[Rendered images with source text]
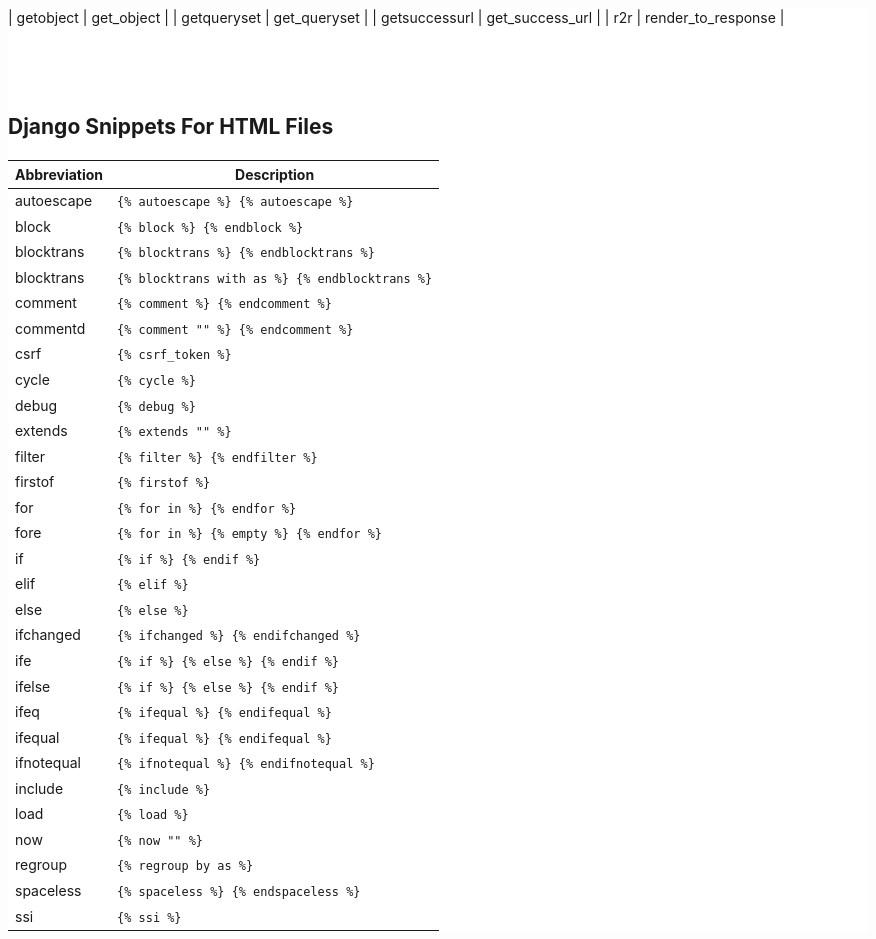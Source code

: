 | getobject      |  get_object				 	 |
| getqueryset    |  get_queryset			 	 |
| getsuccessurl  |  get_success_url			 	 |
| r2r     	     |  render_to_response           |

<br >
<br >

## Django Snippets For HTML Files

| Abbreviation   | Description                                            |
|----------------|--------------------------------------------------------|
| autoescape     | ``{% autoescape %} {% autoescape %}``                  |
| block          | ``{% block %} {% endblock %}``                         |
| blocktrans     | ``{% blocktrans %} {% endblocktrans %}``               |
| blocktrans     | ``{% blocktrans with as %} {% endblocktrans %}``       |
| comment        | ``{% comment %} {% endcomment %}``                     |
| commentd       | ``{% comment "" %} {% endcomment %}``                  |
| csrf           | ``{% csrf_token %}``                                   |
| cycle          | ``{% cycle %}``                                        |
| debug          | ``{% debug %}``                                        |
| extends        | ``{% extends "" %}``                                   |
| filter         | ``{% filter %} {% endfilter %}``                       |
| firstof        | ``{% firstof %}``                                      |
| for            | ``{% for in %} {% endfor %}``                          |
| fore           | ``{% for in %} {% empty %} {% endfor %}``              |
| if             | ``{% if %} {% endif %}``                               |
| elif           | ``{% elif %}``                         			      |
| else           | ``{% else %}``                         			      |
| ifchanged      | ``{% ifchanged %} {% endifchanged %}``                 |
| ife            | ``{% if %} {% else %} {% endif %}``                    |
| ifelse         | ``{% if %} {% else %} {% endif %}``                    |
| ifeq           | ``{% ifequal %} {% endifequal %}``                     |
| ifequal        | ``{% ifequal %} {% endifequal %}``                     |
| ifnotequal     | ``{% ifnotequal %} {% endifnotequal %}``               |
| include        | ``{% include %}``                                      |
| load           | ``{% load %}``                                         |
| now            | ``{% now "" %}``                                       |
| regroup        | ``{% regroup by as %}``                                |
| spaceless      | ``{% spaceless %} {% endspaceless %}``                 |
| ssi            | ``{% ssi %}``                                          |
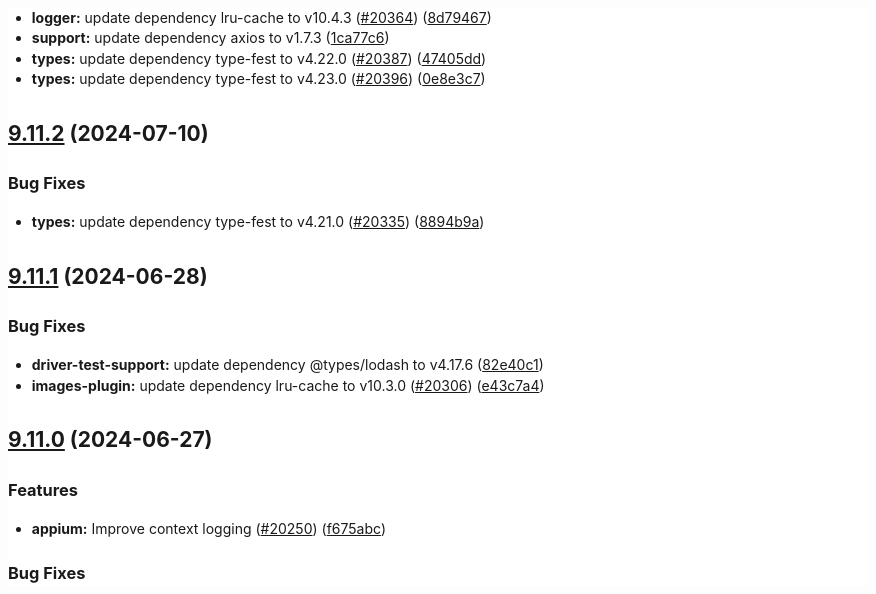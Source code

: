 * **logger:** update dependency lru-cache to v10.4.3 ([#20364](https://github.com/appium/appium/issues/20364)) ([8d79467](https://github.com/appium/appium/commit/8d79467da8a0733ac3e49b9152bd6905989a57ca))
* **support:** update dependency axios to v1.7.3 ([1ca77c6](https://github.com/appium/appium/commit/1ca77c6dedbff4552aba9c97cf5406c7552d1a01))
* **types:** update dependency type-fest to v4.22.0 ([#20387](https://github.com/appium/appium/issues/20387)) ([47405dd](https://github.com/appium/appium/commit/47405dda8a5de17c72fb721b0c043e0dd4f6b35a))
* **types:** update dependency type-fest to v4.23.0 ([#20396](https://github.com/appium/appium/issues/20396)) ([0e8e3c7](https://github.com/appium/appium/commit/0e8e3c71441d02d22f015f08df5223909f5fbb93))



## [9.11.2](https://github.com/appium/appium/compare/@appium/base-driver@9.11.1...@appium/base-driver@9.11.2) (2024-07-10)


### Bug Fixes

* **types:** update dependency type-fest to v4.21.0 ([#20335](https://github.com/appium/appium/issues/20335)) ([8894b9a](https://github.com/appium/appium/commit/8894b9adf709646108cc8d6426bbb690550609f2))



## [9.11.1](https://github.com/appium/appium/compare/@appium/base-driver@9.11.0...@appium/base-driver@9.11.1) (2024-06-28)


### Bug Fixes

* **driver-test-support:** update dependency @types/lodash to v4.17.6 ([82e40c1](https://github.com/appium/appium/commit/82e40c1400e23f341c45d788982ccc5905827d7c))
* **images-plugin:** update dependency lru-cache to v10.3.0 ([#20306](https://github.com/appium/appium/issues/20306)) ([e43c7a4](https://github.com/appium/appium/commit/e43c7a4dce1f50fbd4d028cbeac5677422210b20))



## [9.11.0](https://github.com/appium/appium/compare/@appium/base-driver@9.10.3...@appium/base-driver@9.11.0) (2024-06-27)


### Features

* **appium:** Improve context logging ([#20250](https://github.com/appium/appium/issues/20250)) ([f675abc](https://github.com/appium/appium/commit/f675abc27b3e6beac2431cc71afb5fc2c2f70534))


### Bug Fixes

- Activity:
Among the lines above, the ones holding the word "comment" must be counted; only that count is to be given.

- Result:
2